Like many of us, there are things I did as a young global traveller that I wish I could take back, and would certainly avoid doing again if the opportunity came up.
I blame naivety, but I have ridden elephants in Asia, seen dolphins performing at SeaWorld and had my photo taken with big cats at the Tiger Temple in Thailand, which was shut down a few months ago amid claims of animal cruelty and illegal trafficking.
It may sound crazy, but it didn’t occur to me at the time that the tigers may have been drugged, as is often suggested. Looking back now I have to wonder how it was so easy to wander from animal to animal having our photo taken as they just lay there placidly.
Facebook was still relatively new at the time, but I remember receiving an overwhelming number of comments from friends about what a cool experience it was.
After watching countless The World Around Us and David Attenborough docos growing up, I was determined that when I went to Kenya for a safari it would be during the annual Great Migration, when more than a million wildebeest and hundreds of thousands of zebras move from Tanzania’s Serengeti Plains over the border to the Masai Mara National Reserve in search of food and water as the seasons change.
Unfortunately, everyone else seemed to have the same idea, and there were around 100 jeeps filled with camera-toting tourists there to witness a spectacular river crossing, not to mention the documentary filmmaker scaring the animals with drones flying overhead as they made their first tentative steps to cross. How can such mass tourism not be having an impact on this unique eco-system?
While it was an amazing encounter, I would encourage others to visit outside peak season or consider an alternative destination, such as nearby Amboseli National Park.
But perhaps the worst thing I have done on my travels is seeing a bullfight in Spain.
For many Aussie expats living in London, it is pretty much a given that you pop down to Pamplona for the annual running of the bulls San Fermin festival. While there, we eagerly bought tickets to a bullfight. The ensuing ‘show’ reminded me of pulling the wings off a fly as the matador tempted and teased the animal, and planted barbed sticks into it.
I will never forget my friend turning to me at one point and meekly asking: “They’re not going to kill it, are they?”
Like I said, we were naïve. I know it’s tradition, but to me it’s astounding that animals are still being tortured and murdered in the name of entertainment.
Fortunately, there seems to have been a societal shift and social media has led to greater awareness of unethical tourism experiences.
Since adventure travel company Intrepid took the lead and banned elephant rides and trips to elephant entertainment venues from their tours in early 2014 more than 100 global tour operators and travel companies have stopped promoting the activity, including Contiki, G Adventures and World Expeditions.
This should help reduce the number of elephants who are taken away from their mothers at a young age and physically and psychologically abused in the name of training.
TripAdvisor recently announced it will stop selling tickets to many cruel animal attractions after a petition by World Animal Protection was signed by more than 500,000 people worldwide.
While certain venues that involve cruel entertainment attractions will still be bookable via TripAdvisor or its Viator brand, the company has vowed to end the sale of experiences where tourists have direct physical contact with captive wild animals or endangered species.

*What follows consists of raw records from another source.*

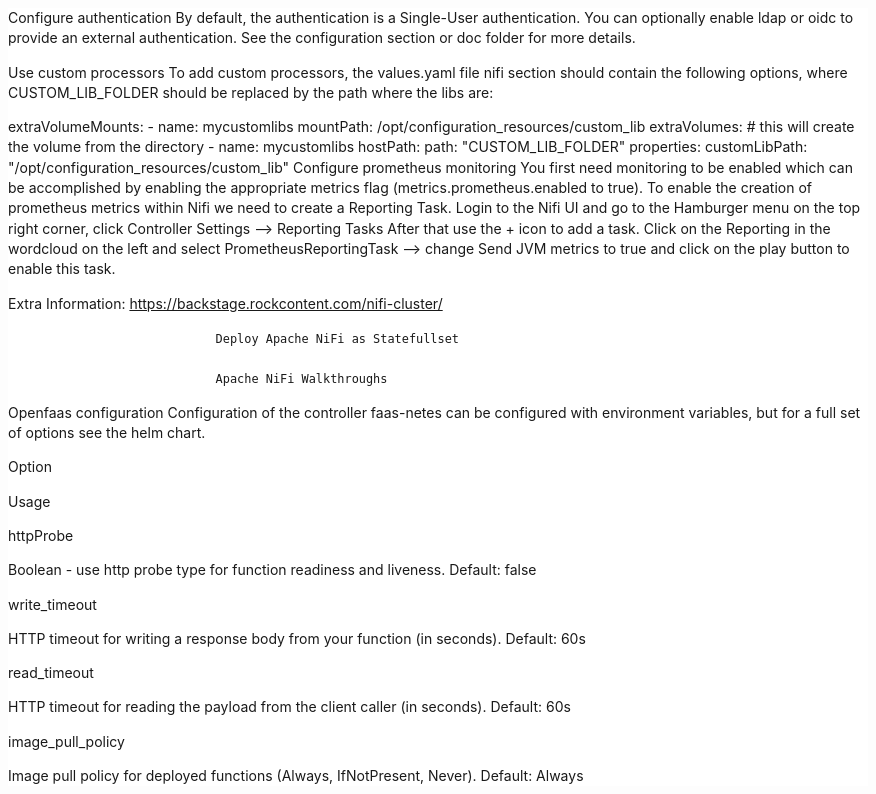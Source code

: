 Configure authentication
By default, the authentication is a Single-User authentication. You can optionally enable ldap or oidc to provide an external authentication. See the configuration section or doc folder for more details.

Use custom processors
To add custom processors, the values.yaml file nifi section should contain the following options, where CUSTOM_LIB_FOLDER should be replaced by the path where the libs are:


  extraVolumeMounts:
    - name: mycustomlibs
      mountPath: /opt/configuration_resources/custom_lib
  extraVolumes: # this will create the volume from the directory
    - name: mycustomlibs
      hostPath:
        path: "CUSTOM_LIB_FOLDER"
  properties:
    customLibPath: "/opt/configuration_resources/custom_lib"
Configure prometheus monitoring
You first need monitoring to be enabled which can be accomplished by enabling the appropriate metrics flag (metrics.prometheus.enabled to true). To enable the creation of prometheus metrics within Nifi we need to create a Reporting Task. Login to the Nifi UI and go to the Hamburger menu on the top right corner, click Controller Settings --> Reporting Tasks After that use the + icon to add a task. Click on the Reporting in the wordcloud on the left and select PrometheusReportingTask --> change Send JVM metrics to true and click on the play button to enable this task.

 

Extra Information: https://backstage.rockcontent.com/nifi-cluster/

                                 Deploy Apache NiFi as Statefullset 

                                 Apache NiFi Walkthroughs 

Openfaas configuration 
Configuration of the controller
faas-netes can be configured with environment variables, but for a full set of options see the helm chart.

Option

Usage

httpProbe

Boolean - use http probe type for function readiness and liveness. Default: false

write_timeout

HTTP timeout for writing a response body from your function (in seconds). Default: 60s

read_timeout

HTTP timeout for reading the payload from the client caller (in seconds). Default: 60s

image_pull_policy

Image pull policy for deployed functions (Always, IfNotPresent, Never). Default: Always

World Animal Protection estimates 110 million people visit cruel wildlife tourist attractions each year, unaware of the abuse involved. It has compiled a list of the ten worst attractions and experiences, including riding elephants, taking tiger selfies, walking with lions, visiting bear parks and crocodile farms, holding sea turtles, seeing performing dolphins, watching dancing monkeys, touring civet cat coffee plantations, watching snake charmers and kissing cobras.
Instead, it encourages people to view wildlife in a natural habitat and not to initiate contact with them. It also suggests only visiting animal sanctuaries and shelters that house animals in captivity if the objectives of the organisation are in the animal’s best interests, such as rehabilitation or releasing them into the wild.
World Expeditions has introduced four trips for 2017 that include only responsible wildlife encounters. Itineraries include a day at the Wildlife Friends Foundation Thailand wildlife rescue centre to learn about the plight of elephants in the tourism industry and how they are rehabilitated and returned to the wild, and visiting Libearty bear sanctuary and a Save the Dogs shelter which cares for strays in Romania.
It’s up to us to keep demanding operators take such steps, and to support those that do.